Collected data
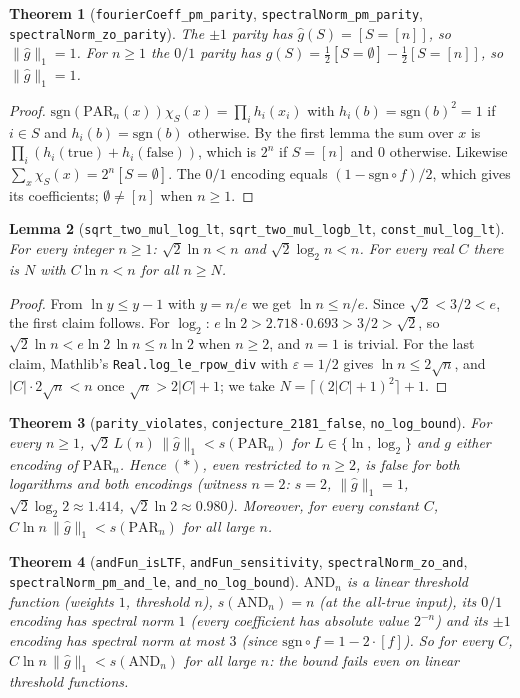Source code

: \documentclass[11pt]{article}
\newtheorem{theorem}{Theorem}
\newtheorem{lemma}[theorem]{Lemma}
\theoremstyle{definition}
\begin{document}
\begin{theorem}[\texttt{fourierCoeff\_pm\_parity}, \texttt{spectralNorm\_pm\_parity},
\texttt{spectralNorm\_zo\_parity}]
The $\pm1$ parity has $\hat g(S)=[S=[n]]$, so $\|\hat g\|_1=1$. For $n\ge1$ the $0/1$ parity has
$\hat g(S)=\tfrac12[S=\emptyset]-\tfrac12[S=[n]]$, so $\|\hat g\|_1=1$.
\end{theorem}
\begin{proof}
$\mathrm{sgn}(\mathrm{PAR}_n(x))\chi_S(x)=\prod_i h_i(x_i)$ with
$h_i(b)=\mathrm{sgn}(b)^2=1$ if $i\in S$ and $h_i(b)=\mathrm{sgn}(b)$ otherwise. By the first lemma
the sum over $x$ is $\prod_i(h_i(\mathrm{true})+h_i(\mathrm{false}))$, which is $2^n$ if $S=[n]$
and $0$ otherwise. Likewise $\sum_x\chi_S(x)=2^n[S=\emptyset]$. The $0/1$ encoding equals
$(1-\mathrm{sgn}\circ f)/2$, which gives its coefficients; $\emptyset\ne[n]$ when $n\ge1$.
\end{proof}

\begin{lemma}[\texttt{sqrt\_two\_mul\_log\_lt}, \texttt{sqrt\_two\_mul\_logb\_lt}, \texttt{const\_mul\_log\_lt}]
For every integer $n\ge1$: $\sqrt2\ln n<n$ and $\sqrt2\log_2 n<n$. For every real $C$ there is $N$
with $C\ln n<n$ for all $n\ge N$.
\end{lemma}
\begin{proof}
From $\ln y\le y-1$ with $y=n/e$ we get $\ln n\le n/e$. Since $\sqrt2<3/2<e$, the first claim
follows. For $\log_2$: $e\ln2>2.718\cdot0.693>3/2>\sqrt2$, so $\sqrt2\ln n< e\ln 2\,\ln n\le n\ln2$
when $n\ge2$, and $n=1$ is trivial. For the last claim, Mathlib's \texttt{Real.log\_le\_rpow\_div}
with $\varepsilon=1/2$ gives $\ln n\le 2\sqrt n$, and $|C|\cdot2\sqrt n<n$ once
$\sqrt n>2|C|+1$; we take $N=\lceil(2|C|+1)^2\rceil+1$.
\end{proof}

\begin{theorem}[\texttt{parity\_violates}, \texttt{conjecture\_2181\_false}, \texttt{no\_log\_bound}]
For every $n\ge1$, $\sqrt2\,L(n)\,\|\hat g\|_1<s(\mathrm{PAR}_n)$ for $L\in\{\ln,\log_2\}$ and $g$
either encoding of $\mathrm{PAR}_n$. Hence $(\ast)$, even restricted to $n\ge2$, is false for both
logarithms and both encodings (witness $n=2$: $s=2$, $\|\hat g\|_1=1$,
$\sqrt2\log_2 2\approx1.414$, $\sqrt2\ln2\approx0.980$). Moreover, for every constant $C$,
$C\ln n\,\|\hat g\|_1<s(\mathrm{PAR}_n)$ for all large $n$.
\end{theorem}

\begin{theorem}[\texttt{andFun\_isLTF}, \texttt{andFun\_sensitivity}, \texttt{spectralNorm\_zo\_and},
\texttt{spectralNorm\_pm\_and\_le}, \texttt{and\_no\_log\_bound}]
$\mathrm{AND}_n$ is a linear threshold function (weights $1$, threshold $n$), $s(\mathrm{AND}_n)=n$
(at the all-true input), its $0/1$ encoding has spectral norm $1$ (every coefficient has
absolute value $2^{-n}$) and its $\pm1$ encoding has spectral norm at most $3$ (since
$\mathrm{sgn}\circ f=1-2\cdot[f]$). So for every $C$, $C\ln n\,\|\hat g\|_1<s(\mathrm{AND}_n)$ for
all large $n$: the bound fails even on linear threshold functions.
\end{theorem}
\end{document}
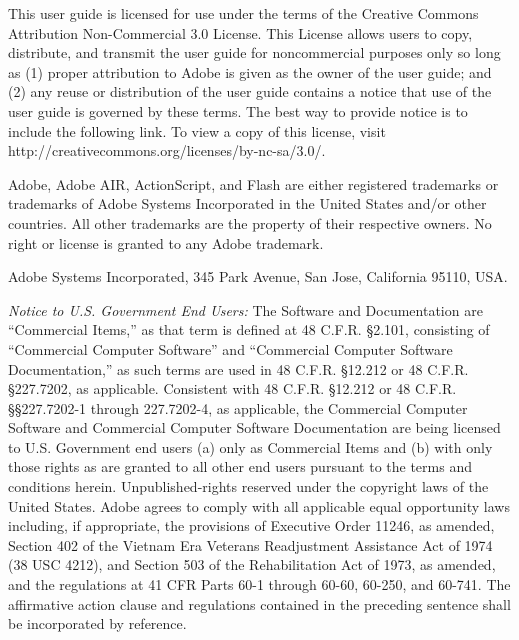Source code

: This user guide is licensed for use under the terms of the Creative Commons Attribution
Non-Commercial 3.0 License. This License allows users to copy, distribute, and transmit the user
guide for noncommercial purposes only so long as (1) proper attribution to Adobe is given as the
owner of the user guide; and (2) any reuse or distribution of the user guide contains a notice that
use of the user guide is governed by these terms. The best way to provide notice is to include the
following link. To view a copy of this license, visit http://creativecommons.org/licenses/by-nc-sa/3.0/.

Adobe, Adobe AIR, ActionScript, and Flash are either registered
trademarks or trademarks of Adobe Systems Incorporated in the United States and/or other countries. All other trademarks are the
property of their respective owners.  No right or license is granted to any Adobe trademark.

Adobe Systems Incorporated, 345 Park Avenue, San Jose, California 95110, USA.

\emph{Notice to U.S. Government End Users:} The Software and Documentation are ``Commercial Items,'' as
that term is defined at 48 C.F.R. \S2.101, consisting of ``Commercial Computer Software'' and
``Commercial Computer Software Documentation,'' as such terms are used in 48 C.F.R. \S12.212
or 48 C.F.R. \S227.7202, as applicable. Consistent with 48 C.F.R. \S12.212 or 48 C.F.R.
\S\S227.7202-1 through 227.7202-4, as applicable, the Commercial Computer Software and
Commercial Computer Software Documentation are being licensed to U.S. Government end users (a) only
as Commercial Items and (b) with only those rights as are granted to all other end users pursuant
to the terms and conditions herein. Unpublished-rights reserved under the copyright laws of the
United States. Adobe agrees to comply with all applicable equal opportunity
laws including, if appropriate, the provisions of Executive Order 11246, as amended, Section 402 of the Vietnam Era
Veterans Readjustment Assistance Act of 1974 (38 USC 4212), and Section 503 of the Rehabilitation
Act of 1973, as amended, and the regulations at 41 CFR Parts 60-1 through 60-60, 60-250, and 60-741.
The affirmative action clause and regulations contained in the preceding
sentence shall be incorporated by reference.

\pagebreak

\tableofcontents

\pagebreak







\appendix

%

WHAT THIS TASK INVOLVES:
What is the number of lines in the records that contain "claim"? Answer with it alone.

SOLUTION TO THE EXERCISE:
2